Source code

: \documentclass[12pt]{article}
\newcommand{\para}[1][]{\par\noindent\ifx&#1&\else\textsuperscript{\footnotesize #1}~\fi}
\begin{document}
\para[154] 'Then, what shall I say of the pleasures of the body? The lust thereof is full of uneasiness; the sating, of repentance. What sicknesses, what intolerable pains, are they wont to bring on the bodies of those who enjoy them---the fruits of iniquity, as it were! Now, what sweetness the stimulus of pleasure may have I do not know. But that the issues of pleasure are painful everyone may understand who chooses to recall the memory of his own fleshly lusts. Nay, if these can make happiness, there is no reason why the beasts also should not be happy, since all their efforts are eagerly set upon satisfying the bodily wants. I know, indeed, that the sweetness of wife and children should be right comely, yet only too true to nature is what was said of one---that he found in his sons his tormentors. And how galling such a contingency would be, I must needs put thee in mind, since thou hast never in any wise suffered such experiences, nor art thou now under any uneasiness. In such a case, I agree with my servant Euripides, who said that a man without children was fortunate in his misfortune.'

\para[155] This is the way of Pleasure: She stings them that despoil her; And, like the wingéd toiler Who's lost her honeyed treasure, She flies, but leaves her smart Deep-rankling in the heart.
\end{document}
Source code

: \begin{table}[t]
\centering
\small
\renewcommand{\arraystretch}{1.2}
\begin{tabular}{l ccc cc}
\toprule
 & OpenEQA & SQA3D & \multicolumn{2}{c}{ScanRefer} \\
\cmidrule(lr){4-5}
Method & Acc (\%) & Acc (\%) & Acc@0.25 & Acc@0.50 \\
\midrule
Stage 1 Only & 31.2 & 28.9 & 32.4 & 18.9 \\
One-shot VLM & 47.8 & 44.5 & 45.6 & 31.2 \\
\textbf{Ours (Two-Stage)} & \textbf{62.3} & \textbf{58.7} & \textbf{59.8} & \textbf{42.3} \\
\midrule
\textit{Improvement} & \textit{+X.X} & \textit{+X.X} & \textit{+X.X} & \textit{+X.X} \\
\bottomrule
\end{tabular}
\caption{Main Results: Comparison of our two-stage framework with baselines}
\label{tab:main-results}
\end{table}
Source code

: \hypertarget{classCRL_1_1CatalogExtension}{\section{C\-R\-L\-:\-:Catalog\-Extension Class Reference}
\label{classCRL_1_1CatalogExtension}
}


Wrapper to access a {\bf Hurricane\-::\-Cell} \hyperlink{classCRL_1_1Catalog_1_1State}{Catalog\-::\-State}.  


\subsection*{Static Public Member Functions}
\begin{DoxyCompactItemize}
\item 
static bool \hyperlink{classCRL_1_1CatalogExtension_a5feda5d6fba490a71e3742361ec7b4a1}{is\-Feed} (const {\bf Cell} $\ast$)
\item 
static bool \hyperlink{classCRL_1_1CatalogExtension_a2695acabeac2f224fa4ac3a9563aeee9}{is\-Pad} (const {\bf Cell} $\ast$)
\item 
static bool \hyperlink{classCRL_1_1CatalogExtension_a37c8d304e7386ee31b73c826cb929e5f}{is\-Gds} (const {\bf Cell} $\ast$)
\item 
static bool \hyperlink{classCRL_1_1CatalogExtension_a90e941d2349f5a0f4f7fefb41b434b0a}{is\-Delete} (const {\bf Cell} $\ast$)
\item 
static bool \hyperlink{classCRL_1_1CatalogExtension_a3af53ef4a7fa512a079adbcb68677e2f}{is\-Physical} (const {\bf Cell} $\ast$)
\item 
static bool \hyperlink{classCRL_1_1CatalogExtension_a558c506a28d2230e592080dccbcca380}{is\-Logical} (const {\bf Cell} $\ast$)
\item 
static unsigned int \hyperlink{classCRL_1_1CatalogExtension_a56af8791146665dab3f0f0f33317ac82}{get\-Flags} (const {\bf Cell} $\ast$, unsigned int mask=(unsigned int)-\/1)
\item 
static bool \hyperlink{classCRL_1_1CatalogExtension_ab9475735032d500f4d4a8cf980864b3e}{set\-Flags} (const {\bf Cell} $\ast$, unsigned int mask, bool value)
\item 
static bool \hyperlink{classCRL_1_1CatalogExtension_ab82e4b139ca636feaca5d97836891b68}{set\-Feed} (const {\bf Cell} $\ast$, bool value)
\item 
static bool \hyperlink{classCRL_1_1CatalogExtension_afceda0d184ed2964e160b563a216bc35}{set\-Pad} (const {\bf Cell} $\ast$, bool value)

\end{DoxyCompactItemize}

» **WHAT YOU HAVE TO DO**
From the first line to the last, transcribe the records exactly.

» **RESULT**
Source code

: \documentclass[12pt]{article}
\newcommand{\para}[1][]{\par\noindent\ifx&#1&\else\textsuperscript{\footnotesize #1}~\fi}
\begin{document}
\para[154] 'Then, what shall I say of the pleasures of the body? The lust thereof is full of uneasiness; the sating, of repentance. What sicknesses, what intolerable pains, are they wont to bring on the bodies of those who enjoy them---the fruits of iniquity, as it were! Now, what sweetness the stimulus of pleasure may have I do not know. But that the issues of pleasure are painful everyone may understand who chooses to recall the memory of his own fleshly lusts. Nay, if these can make happiness, there is no reason why the beasts also should not be happy, since all their efforts are eagerly set upon satisfying the bodily wants. I know, indeed, that the sweetness of wife and children should be right comely, yet only too true to nature is what was said of one---that he found in his sons his tormentors. And how galling such a contingency would be, I must needs put thee in mind, since thou hast never in any wise suffered such experiences, nor art thou now under any uneasiness. In such a case, I agree with my servant Euripides, who said that a man without children was fortunate in his misfortune.'

\para[155] This is the way of Pleasure: She stings them that despoil her; And, like the wingéd toiler Who's lost her honeyed treasure, She flies, but leaves her smart Deep-rankling in the heart.
\end{document}
Source code

: \begin{table}[t]
\centering
\small
\renewcommand{\arraystretch}{1.2}
\begin{tabular}{l ccc cc}
\toprule
 & OpenEQA & SQA3D & \multicolumn{2}{c}{ScanRefer} \\
\cmidrule(lr){4-5}
Method & Acc (\%) & Acc (\%) & Acc@0.25 & Acc@0.50 \\
\midrule
Stage 1 Only & 31.2 & 28.9 & 32.4 & 18.9 \\
One-shot VLM & 47.8 & 44.5 & 45.6 & 31.2 \\
\textbf{Ours (Two-Stage)} & \textbf{62.3} & \textbf{58.7} & \textbf{59.8} & \textbf{42.3} \\
\midrule
\textit{Improvement} & \textit{+X.X} & \textit{+X.X} & \textit{+X.X} & \textit{+X.X} \\
\bottomrule
\end{tabular}
\caption{Main Results: Comparison of our two-stage framework with baselines}
\label{tab:main-results}
\end{table}
Source code

: \hypertarget{classCRL_1_1CatalogExtension}{\section{C\-R\-L\-:\-:Catalog\-Extension Class Reference}
\label{classCRL_1_1CatalogExtension}
}


Wrapper to access a {\bf Hurricane\-::\-Cell} \hyperlink{classCRL_1_1Catalog_1_1State}{Catalog\-::\-State}.  


\subsection*{Static Public Member Functions}
\begin{DoxyCompactItemize}
\item 
static bool \hyperlink{classCRL_1_1CatalogExtension_a5feda5d6fba490a71e3742361ec7b4a1}{is\-Feed} (const {\bf Cell} $\ast$)
\item 
static bool \hyperlink{classCRL_1_1CatalogExtension_a2695acabeac2f224fa4ac3a9563aeee9}{is\-Pad} (const {\bf Cell} $\ast$)
\item 
static bool \hyperlink{classCRL_1_1CatalogExtension_a37c8d304e7386ee31b73c826cb929e5f}{is\-Gds} (const {\bf Cell} $\ast$)
\item 
static bool \hyperlink{classCRL_1_1CatalogExtension_a90e941d2349f5a0f4f7fefb41b434b0a}{is\-Delete} (const {\bf Cell} $\ast$)
\item 
static bool \hyperlink{classCRL_1_1CatalogExtension_a3af53ef4a7fa512a079adbcb68677e2f}{is\-Physical} (const {\bf Cell} $\ast$)
\item 
static bool \hyperlink{classCRL_1_1CatalogExtension_a558c506a28d2230e592080dccbcca380}{is\-Logical} (const {\bf Cell} $\ast$)
\item 
static unsigned int \hyperlink{classCRL_1_1CatalogExtension_a56af8791146665dab3f0f0f33317ac82}{get\-Flags} (const {\bf Cell} $\ast$, unsigned int mask=(unsigned int)-\/1)
\item 
static bool \hyperlink{classCRL_1_1CatalogExtension_ab9475735032d500f4d4a8cf980864b3e}{set\-Flags} (const {\bf Cell} $\ast$, unsigned int mask, bool value)
\item 
static bool \hyperlink{classCRL_1_1CatalogExtension_ab82e4b139ca636feaca5d97836891b68}{set\-Feed} (const {\bf Cell} $\ast$, bool value)
\item 
static bool \hyperlink{classCRL_1_1CatalogExtension_afceda0d184ed2964e160b563a216bc35}{set\-Pad} (const {\bf Cell} $\ast$, bool value)

\end{DoxyCompactItemize}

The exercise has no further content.